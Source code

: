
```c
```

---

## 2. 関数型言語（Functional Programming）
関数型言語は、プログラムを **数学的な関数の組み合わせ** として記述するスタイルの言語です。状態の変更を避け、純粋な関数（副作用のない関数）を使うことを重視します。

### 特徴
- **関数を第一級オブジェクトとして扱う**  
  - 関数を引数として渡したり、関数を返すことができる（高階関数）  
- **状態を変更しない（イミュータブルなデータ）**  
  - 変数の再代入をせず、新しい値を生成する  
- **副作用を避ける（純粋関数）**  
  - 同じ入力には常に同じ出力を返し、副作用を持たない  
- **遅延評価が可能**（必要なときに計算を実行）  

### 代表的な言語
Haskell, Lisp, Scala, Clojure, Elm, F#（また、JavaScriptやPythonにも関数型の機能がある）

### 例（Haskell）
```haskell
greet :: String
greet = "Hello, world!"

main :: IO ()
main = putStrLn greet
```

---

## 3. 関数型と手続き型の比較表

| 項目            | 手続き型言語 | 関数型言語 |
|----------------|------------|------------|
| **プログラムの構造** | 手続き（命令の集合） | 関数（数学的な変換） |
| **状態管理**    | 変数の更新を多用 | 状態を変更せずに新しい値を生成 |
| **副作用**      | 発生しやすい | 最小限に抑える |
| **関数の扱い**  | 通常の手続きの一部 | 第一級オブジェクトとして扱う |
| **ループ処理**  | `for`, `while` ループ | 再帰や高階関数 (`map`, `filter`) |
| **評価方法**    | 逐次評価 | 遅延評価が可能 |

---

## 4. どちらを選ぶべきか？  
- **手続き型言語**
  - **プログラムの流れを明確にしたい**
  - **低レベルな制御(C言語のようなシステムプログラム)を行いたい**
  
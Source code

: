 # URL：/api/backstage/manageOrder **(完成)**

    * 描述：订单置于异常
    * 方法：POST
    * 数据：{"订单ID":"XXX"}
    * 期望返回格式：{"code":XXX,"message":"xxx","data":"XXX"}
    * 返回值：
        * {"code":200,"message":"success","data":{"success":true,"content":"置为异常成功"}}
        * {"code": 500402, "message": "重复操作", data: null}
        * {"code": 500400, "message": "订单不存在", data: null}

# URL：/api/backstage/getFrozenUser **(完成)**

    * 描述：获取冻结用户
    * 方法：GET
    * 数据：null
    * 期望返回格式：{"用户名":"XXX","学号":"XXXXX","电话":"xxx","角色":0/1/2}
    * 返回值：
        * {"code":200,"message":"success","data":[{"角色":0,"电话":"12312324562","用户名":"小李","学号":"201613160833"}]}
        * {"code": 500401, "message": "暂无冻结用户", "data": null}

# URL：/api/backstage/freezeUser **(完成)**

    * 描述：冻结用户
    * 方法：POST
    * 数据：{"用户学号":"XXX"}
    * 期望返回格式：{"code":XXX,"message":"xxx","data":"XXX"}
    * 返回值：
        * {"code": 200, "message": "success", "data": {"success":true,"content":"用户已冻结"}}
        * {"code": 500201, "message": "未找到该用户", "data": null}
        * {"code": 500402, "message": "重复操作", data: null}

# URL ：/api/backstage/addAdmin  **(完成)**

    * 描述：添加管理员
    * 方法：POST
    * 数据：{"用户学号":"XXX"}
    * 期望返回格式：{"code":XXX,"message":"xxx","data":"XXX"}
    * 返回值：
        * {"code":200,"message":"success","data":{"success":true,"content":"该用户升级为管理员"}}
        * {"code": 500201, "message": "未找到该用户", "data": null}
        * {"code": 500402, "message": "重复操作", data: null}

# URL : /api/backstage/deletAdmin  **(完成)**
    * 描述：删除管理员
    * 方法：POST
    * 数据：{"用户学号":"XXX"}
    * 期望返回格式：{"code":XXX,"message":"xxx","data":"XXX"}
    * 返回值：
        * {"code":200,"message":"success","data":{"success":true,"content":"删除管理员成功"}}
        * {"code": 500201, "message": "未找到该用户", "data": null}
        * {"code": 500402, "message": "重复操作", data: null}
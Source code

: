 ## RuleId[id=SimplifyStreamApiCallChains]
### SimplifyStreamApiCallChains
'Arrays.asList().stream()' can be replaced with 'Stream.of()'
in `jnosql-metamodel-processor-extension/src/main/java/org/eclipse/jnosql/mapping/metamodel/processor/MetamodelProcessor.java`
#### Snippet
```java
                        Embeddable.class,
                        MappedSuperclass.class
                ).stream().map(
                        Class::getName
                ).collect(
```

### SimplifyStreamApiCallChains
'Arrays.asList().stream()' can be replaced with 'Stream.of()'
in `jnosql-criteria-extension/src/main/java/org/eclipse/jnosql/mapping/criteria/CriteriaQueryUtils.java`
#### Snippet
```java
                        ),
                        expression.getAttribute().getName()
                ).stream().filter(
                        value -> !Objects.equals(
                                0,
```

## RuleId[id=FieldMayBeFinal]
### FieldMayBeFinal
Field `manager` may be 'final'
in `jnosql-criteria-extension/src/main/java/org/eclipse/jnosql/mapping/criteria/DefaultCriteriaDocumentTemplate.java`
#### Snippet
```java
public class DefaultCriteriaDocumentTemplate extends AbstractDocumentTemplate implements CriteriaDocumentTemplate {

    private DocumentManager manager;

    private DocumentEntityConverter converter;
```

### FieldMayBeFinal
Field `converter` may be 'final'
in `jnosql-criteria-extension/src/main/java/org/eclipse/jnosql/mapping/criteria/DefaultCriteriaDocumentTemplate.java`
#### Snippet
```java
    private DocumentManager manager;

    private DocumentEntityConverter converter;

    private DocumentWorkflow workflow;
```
··········
(Task goal): If a line contains the string "backstage", it counts toward the total; state that total for the records above and nothing more.

(Your solution): 5